## [Description of the task]
Could you transcribe every record below exactly as written, leaving out any pictures?

[Plain-text document sources]
((

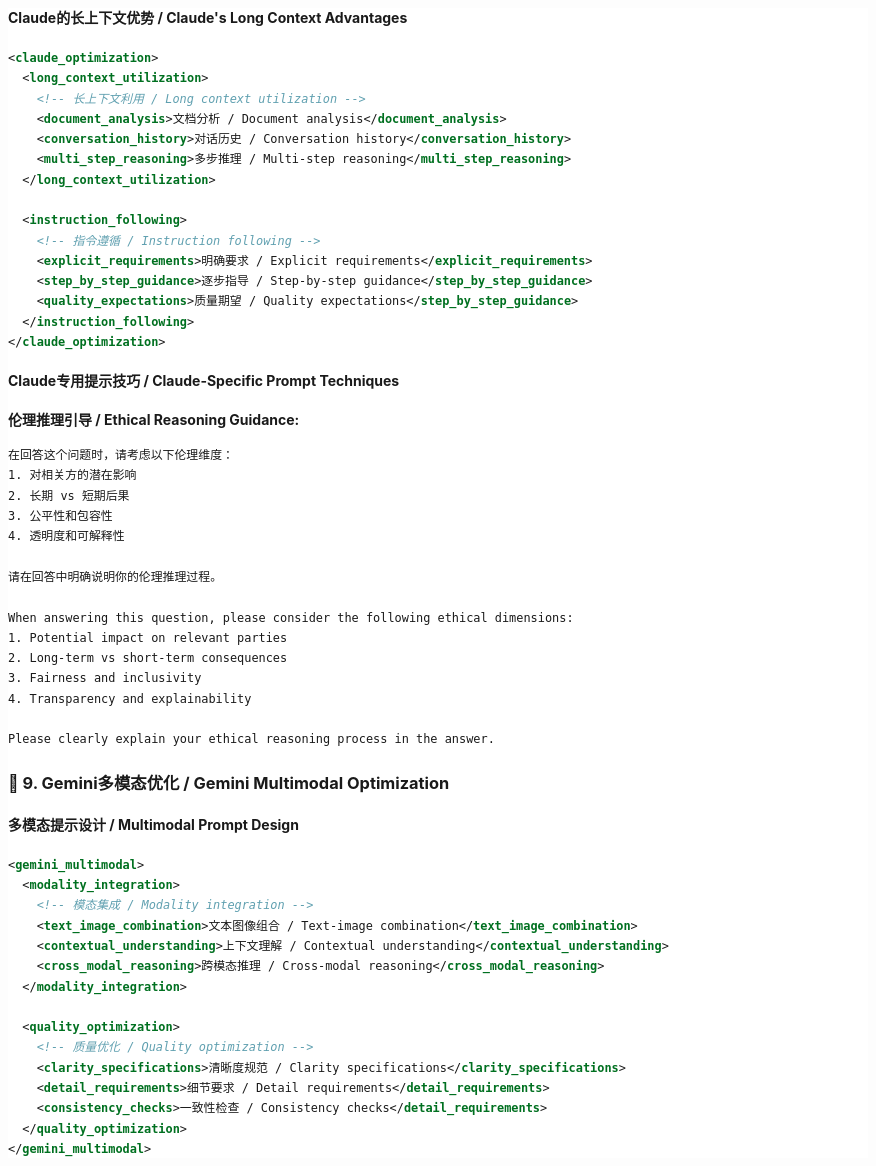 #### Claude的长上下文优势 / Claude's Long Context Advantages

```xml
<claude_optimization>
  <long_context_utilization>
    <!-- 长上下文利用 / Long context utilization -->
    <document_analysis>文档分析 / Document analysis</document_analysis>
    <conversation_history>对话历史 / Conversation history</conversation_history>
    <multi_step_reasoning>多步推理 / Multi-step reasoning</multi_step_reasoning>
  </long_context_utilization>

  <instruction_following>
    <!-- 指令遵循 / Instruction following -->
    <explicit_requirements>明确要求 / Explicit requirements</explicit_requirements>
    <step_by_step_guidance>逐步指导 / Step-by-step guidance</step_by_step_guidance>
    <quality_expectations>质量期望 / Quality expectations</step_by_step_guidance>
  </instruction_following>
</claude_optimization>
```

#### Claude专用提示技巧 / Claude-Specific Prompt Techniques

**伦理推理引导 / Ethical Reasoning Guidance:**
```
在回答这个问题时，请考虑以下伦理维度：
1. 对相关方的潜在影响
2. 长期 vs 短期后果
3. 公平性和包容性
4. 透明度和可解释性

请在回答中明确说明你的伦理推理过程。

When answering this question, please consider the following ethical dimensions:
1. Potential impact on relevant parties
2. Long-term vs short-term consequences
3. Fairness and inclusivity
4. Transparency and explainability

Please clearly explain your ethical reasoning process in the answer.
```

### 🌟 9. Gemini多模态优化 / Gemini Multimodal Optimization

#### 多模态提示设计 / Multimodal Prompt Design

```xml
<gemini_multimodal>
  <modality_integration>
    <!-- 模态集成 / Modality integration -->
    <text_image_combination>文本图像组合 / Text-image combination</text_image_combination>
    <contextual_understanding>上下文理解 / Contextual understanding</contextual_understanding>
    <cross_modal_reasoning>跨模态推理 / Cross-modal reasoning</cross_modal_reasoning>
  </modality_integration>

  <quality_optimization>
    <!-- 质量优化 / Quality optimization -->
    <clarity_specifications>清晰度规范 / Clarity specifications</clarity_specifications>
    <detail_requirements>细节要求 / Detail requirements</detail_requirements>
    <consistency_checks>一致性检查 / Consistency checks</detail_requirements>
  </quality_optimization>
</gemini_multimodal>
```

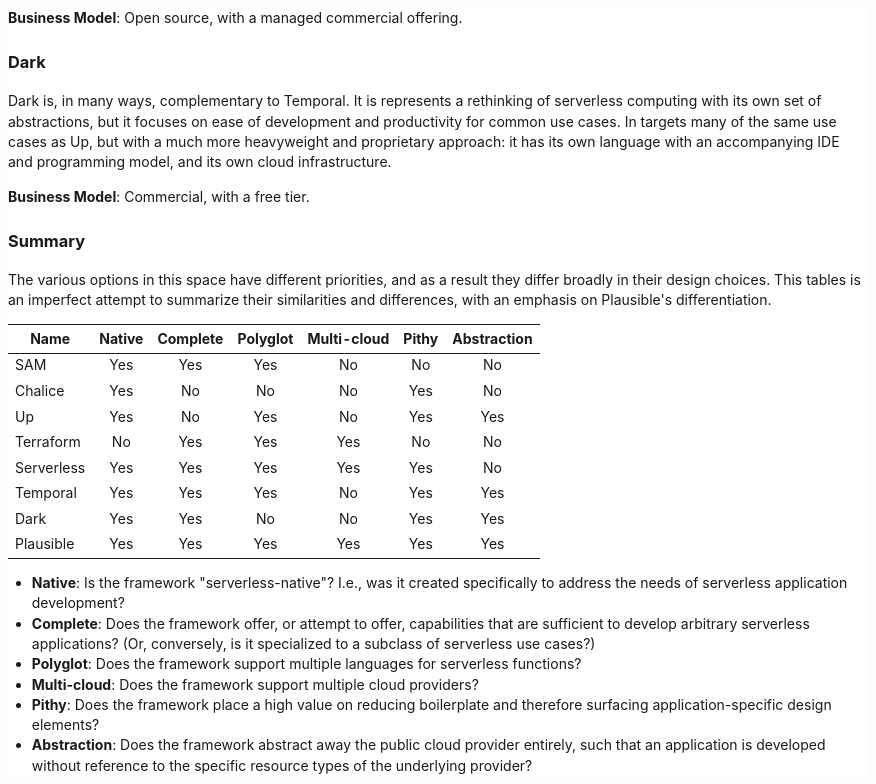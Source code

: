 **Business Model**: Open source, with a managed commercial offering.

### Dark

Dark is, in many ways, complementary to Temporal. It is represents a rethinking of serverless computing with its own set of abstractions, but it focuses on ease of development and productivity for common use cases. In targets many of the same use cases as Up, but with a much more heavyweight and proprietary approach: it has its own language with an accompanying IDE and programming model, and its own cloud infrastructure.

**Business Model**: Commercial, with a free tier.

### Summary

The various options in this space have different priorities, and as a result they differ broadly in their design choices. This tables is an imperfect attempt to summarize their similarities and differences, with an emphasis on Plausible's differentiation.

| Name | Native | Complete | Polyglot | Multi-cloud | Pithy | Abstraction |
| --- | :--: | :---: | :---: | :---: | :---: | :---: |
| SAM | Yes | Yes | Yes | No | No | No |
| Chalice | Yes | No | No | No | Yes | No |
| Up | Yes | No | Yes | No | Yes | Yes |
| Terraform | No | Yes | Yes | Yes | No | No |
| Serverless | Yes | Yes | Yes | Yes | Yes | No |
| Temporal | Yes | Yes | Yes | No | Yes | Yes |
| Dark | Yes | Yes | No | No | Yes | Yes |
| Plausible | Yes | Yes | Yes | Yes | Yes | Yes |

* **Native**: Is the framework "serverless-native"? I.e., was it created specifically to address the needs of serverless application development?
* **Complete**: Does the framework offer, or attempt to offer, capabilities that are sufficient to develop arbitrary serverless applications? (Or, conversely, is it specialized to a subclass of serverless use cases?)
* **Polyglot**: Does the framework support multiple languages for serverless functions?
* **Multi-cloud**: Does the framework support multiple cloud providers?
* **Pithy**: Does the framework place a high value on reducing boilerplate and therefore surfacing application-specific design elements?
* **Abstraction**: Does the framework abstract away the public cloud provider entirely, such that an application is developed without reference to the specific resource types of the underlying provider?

))

## [Exercise solution]
 #### Claude的长上下文优势 / Claude's Long Context Advantages

```xml
<claude_optimization>
  <long_context_utilization>
    <!-- 长上下文利用 / Long context utilization -->
    <document_analysis>文档分析 / Document analysis</document_analysis>
    <conversation_history>对话历史 / Conversation history</conversation_history>
    <multi_step_reasoning>多步推理 / Multi-step reasoning</multi_step_reasoning>
  </long_context_utilization>

  <instruction_following>
    <!-- 指令遵循 / Instruction following -->
    <explicit_requirements>明确要求 / Explicit requirements</explicit_requirements>
    <step_by_step_guidance>逐步指导 / Step-by-step guidance</step_by_step_guidance>
    <quality_expectations>质量期望 / Quality expectations</step_by_step_guidance>
  </instruction_following>
</claude_optimization>
```

#### Claude专用提示技巧 / Claude-Specific Prompt Techniques

**伦理推理引导 / Ethical Reasoning Guidance:**
```
在回答这个问题时，请考虑以下伦理维度：
1. 对相关方的潜在影响
2. 长期 vs 短期后果
3. 公平性和包容性
4. 透明度和可解释性

请在回答中明确说明你的伦理推理过程。

When answering this question, please consider the following ethical dimensions:
1. Potential impact on relevant parties
2. Long-term vs short-term consequences
3. Fairness and inclusivity
4. Transparency and explainability

Please clearly explain your ethical reasoning process in the answer.
```

### 🌟 9. Gemini多模态优化 / Gemini Multimodal Optimization

#### 多模态提示设计 / Multimodal Prompt Design

```xml
<gemini_multimodal>
  <modality_integration>
    <!-- 模态集成 / Modality integration -->
    <text_image_combination>文本图像组合 / Text-image combination</text_image_combination>
    <contextual_understanding>上下文理解 / Contextual understanding</contextual_understanding>
    <cross_modal_reasoning>跨模态推理 / Cross-modal reasoning</cross_modal_reasoning>
  </modality_integration>

  <quality_optimization>
    <!-- 质量优化 / Quality optimization -->
    <clarity_specifications>清晰度规范 / Clarity specifications</clarity_specifications>
    <detail_requirements>细节要求 / Detail requirements</detail_requirements>
    <consistency_checks>一致性检查 / Consistency checks</detail_requirements>
  </quality_optimization>
</gemini_multimodal>
```

Source code

: **Business Model**: Open source, with a managed commercial offering.

### Dark

Dark is, in many ways, complementary to Temporal. It is represents a rethinking of serverless computing with its own set of abstractions, but it focuses on ease of development and productivity for common use cases. In targets many of the same use cases as Up, but with a much more heavyweight and proprietary approach: it has its own language with an accompanying IDE and programming model, and its own cloud infrastructure.

**Business Model**: Commercial, with a free tier.

### Summary

The various options in this space have different priorities, and as a result they differ broadly in their design choices. This tables is an imperfect attempt to summarize their similarities and differences, with an emphasis on Plausible's differentiation.

| Name | Native | Complete | Polyglot | Multi-cloud | Pithy | Abstraction |
| --- | :--: | :---: | :---: | :---: | :---: | :---: |
| SAM | Yes | Yes | Yes | No | No | No |
| Chalice | Yes | No | No | No | Yes | No |
| Up | Yes | No | Yes | No | Yes | Yes |
| Terraform | No | Yes | Yes | Yes | No | No |
| Serverless | Yes | Yes | Yes | Yes | Yes | No |
| Temporal | Yes | Yes | Yes | No | Yes | Yes |
| Dark | Yes | Yes | No | No | Yes | Yes |
| Plausible | Yes | Yes | Yes | Yes | Yes | Yes |

* **Native**: Is the framework "serverless-native"? I.e., was it created specifically to address the needs of serverless application development?
* **Complete**: Does the framework offer, or attempt to offer, capabilities that are sufficient to develop arbitrary serverless applications? (Or, conversely, is it specialized to a subclass of serverless use cases?)
* **Polyglot**: Does the framework support multiple languages for serverless functions?
* **Multi-cloud**: Does the framework support multiple cloud providers?
* **Pithy**: Does the framework place a high value on reducing boilerplate and therefore surfacing application-specific design elements?
* **Abstraction**: Does the framework abstract away the public cloud provider entirely, such that an application is developed without reference to the specific resource types of the underlying provider?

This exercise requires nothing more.